As a team of environmental scientists, researchers and forestry professionals, ICG has been playing to its innovative strengths by developing its biochar. Now, it’s time to get noticed, validated and supported. “If we can demonstrate the benefits of our refined biochar on a scale that’s large enough to validate it to commercial nurseries and reforestation companies, using it will become an industry standard practice,” Whitworth says, adding that making the switch with the 1.6 billion trees nurtured annually in North America would reduce GHG emissions by more than 283 kilotonnes per year.

“But doing this is expensive, and until recently we were struggling to scale our biochar demonstration project. We did a small-scale project with a local nursery in 2023 where we achieved an 85 percent survival rate compared to 44 percent for peat moss. But it was only about a thousand trees, which isn’t enough to achieve widespread industry uptake.”
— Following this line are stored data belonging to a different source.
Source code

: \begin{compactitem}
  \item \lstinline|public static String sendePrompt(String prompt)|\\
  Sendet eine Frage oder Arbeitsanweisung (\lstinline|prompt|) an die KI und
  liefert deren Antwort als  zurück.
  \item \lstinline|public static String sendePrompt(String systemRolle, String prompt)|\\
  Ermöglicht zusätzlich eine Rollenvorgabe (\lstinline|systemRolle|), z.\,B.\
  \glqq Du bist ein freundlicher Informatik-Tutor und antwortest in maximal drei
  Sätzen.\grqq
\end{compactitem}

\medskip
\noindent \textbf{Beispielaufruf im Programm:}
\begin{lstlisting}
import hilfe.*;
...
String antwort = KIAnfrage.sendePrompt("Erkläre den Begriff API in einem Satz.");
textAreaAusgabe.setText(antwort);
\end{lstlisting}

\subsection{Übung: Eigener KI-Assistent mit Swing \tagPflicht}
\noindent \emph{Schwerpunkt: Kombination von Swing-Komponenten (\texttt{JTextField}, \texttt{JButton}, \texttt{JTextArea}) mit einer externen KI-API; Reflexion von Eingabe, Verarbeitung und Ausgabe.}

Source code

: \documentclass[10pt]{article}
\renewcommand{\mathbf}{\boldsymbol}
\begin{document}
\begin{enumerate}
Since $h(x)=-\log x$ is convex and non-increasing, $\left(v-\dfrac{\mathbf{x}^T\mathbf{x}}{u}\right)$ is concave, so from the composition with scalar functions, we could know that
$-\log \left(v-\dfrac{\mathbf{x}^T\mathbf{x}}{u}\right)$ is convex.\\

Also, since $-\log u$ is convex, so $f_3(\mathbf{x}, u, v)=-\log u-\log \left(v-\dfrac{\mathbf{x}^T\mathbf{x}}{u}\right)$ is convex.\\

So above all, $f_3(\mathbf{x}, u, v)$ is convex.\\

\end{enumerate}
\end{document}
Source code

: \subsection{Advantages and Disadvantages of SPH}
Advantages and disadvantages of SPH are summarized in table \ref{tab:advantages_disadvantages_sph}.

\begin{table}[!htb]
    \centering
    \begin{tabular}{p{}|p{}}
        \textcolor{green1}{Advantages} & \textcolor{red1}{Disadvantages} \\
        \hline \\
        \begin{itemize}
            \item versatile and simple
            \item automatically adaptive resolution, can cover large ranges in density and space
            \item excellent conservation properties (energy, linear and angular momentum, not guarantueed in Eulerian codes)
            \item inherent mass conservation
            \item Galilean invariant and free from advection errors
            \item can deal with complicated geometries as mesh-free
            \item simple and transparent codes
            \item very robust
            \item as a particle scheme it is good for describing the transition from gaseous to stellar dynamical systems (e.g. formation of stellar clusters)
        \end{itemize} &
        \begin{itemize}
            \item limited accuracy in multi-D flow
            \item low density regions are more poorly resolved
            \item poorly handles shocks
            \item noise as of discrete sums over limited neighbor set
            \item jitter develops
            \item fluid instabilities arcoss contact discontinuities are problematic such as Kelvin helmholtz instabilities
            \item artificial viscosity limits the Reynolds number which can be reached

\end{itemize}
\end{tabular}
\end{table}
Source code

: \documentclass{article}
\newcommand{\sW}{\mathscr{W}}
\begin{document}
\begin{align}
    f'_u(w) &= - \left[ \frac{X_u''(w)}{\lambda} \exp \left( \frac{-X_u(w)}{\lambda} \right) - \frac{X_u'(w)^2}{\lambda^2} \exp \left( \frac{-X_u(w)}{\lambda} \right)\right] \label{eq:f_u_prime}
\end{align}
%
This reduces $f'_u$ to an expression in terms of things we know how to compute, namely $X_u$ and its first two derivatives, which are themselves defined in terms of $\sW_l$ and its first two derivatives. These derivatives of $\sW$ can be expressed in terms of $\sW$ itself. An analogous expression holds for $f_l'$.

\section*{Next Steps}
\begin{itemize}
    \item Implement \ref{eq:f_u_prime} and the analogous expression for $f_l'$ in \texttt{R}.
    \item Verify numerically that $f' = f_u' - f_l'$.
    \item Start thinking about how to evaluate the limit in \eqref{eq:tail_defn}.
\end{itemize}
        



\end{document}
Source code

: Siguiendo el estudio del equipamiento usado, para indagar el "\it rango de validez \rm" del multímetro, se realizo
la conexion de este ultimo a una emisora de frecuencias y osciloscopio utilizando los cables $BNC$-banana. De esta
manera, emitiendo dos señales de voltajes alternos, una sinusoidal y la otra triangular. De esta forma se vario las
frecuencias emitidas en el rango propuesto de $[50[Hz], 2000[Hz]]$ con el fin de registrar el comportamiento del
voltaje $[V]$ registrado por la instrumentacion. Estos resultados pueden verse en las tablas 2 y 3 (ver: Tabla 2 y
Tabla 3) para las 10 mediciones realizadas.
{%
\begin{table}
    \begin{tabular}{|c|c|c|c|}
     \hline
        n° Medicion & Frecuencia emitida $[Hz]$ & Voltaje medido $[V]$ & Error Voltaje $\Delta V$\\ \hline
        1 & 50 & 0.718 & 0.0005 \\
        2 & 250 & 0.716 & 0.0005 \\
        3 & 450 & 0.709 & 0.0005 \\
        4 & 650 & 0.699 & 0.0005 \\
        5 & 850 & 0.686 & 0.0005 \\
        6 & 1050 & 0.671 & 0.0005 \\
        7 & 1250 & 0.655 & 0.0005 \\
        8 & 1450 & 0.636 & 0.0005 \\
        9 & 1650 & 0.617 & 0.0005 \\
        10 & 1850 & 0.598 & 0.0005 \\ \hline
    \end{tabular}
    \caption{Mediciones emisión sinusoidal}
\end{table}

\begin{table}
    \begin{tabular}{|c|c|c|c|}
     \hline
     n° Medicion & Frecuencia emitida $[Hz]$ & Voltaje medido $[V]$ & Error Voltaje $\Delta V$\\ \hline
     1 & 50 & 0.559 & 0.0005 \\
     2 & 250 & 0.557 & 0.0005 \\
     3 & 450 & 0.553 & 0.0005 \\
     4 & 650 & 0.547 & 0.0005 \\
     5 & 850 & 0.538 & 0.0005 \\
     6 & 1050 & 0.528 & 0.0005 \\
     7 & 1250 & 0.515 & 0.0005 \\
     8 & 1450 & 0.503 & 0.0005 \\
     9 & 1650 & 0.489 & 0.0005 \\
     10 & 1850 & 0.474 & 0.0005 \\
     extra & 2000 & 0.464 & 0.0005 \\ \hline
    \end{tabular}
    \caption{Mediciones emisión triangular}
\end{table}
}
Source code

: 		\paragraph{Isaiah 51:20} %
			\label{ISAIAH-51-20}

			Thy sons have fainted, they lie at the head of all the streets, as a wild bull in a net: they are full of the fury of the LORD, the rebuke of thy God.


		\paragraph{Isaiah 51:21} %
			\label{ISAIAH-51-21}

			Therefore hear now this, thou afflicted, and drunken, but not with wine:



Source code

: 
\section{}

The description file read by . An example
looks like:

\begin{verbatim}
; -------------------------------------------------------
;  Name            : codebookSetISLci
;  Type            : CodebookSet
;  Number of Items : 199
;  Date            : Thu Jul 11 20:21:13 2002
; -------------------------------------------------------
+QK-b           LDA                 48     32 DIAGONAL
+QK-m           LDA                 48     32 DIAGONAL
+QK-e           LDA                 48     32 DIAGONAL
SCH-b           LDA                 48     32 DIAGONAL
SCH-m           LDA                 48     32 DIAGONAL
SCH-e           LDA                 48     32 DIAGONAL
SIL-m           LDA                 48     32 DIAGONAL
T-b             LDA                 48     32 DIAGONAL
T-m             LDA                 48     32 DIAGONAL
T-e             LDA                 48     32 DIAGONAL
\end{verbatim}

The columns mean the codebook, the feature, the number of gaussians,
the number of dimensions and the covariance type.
By “until recently,” Whitworth means before Nov. 14, 2023. On that day, ICG was one of four companies that split a $2.6-million non-dilutive investment from the B.C. Centre for Innovation and Clean Energy (CICE) to advance solutions that address the challenge of sustainably managing wood waste and increasing wildfire resiliency.

This investment has allowed ICG to secure the various permits required for the monitoring and analysis of 143,000 seedlings grown using its biochar at Tolko Industries’ Eagle Rock Nursery in Armstrong, B.C. Once this large-scale demo is complete in 2026, ICG aims to have its biochar approved by the Canadian Food Inspection Agency (CFIA) as a medium for seedling growth.

“We have traditionally operated using a consulting services model, so CICE has also been enormously
supportive in championing the successes we’ve had with our research and software development among investment communities across B.C., Canada and North America. Our business model depends on two main economic drivers — reforestation and emissions reduction — and CICE has the expertise and connections to share our tech with industry, NGO, and government leaders in those areas.”

Garrett Whitworth

Director of Canadian Operations – Innovatree Carbon Group

Just before the CICE investment, ICG was one of the three winners of WWF-Canada’s Nature x Carbon Tech Challenge. According to Whitworth, ICG’s $100,000 prize is supporting the development and deployment of software that uses light detection and ranging (LiDAR) data and machine learning to provide carbon analysis and sequestration data to First Nation communities across B.C. This includes the Secwepemcúl’ecw Restoration and Stewardship Society (SRSS), which is restoring wildfire-impacted forests in the Flat Lake, Canim Lake, and Sparks Lake regions north of Kamloops by planting and monitoring more than 900,000 trees with the support of WWF-Canada and the 2BT program. ICG has been fostering Indigenous reconciliation through community-based projects and partnerships since Day 1.

“A lot of First Nations communities struggle with reforestation capacity, which costs about $2 per seedling. Improving seedling survival rates and reducing costs using our biochar, while also empowering First Nations communities to take control of reforestation on their lands, gives us a unique opportunity to do some good for future generations by thinking outside the box.”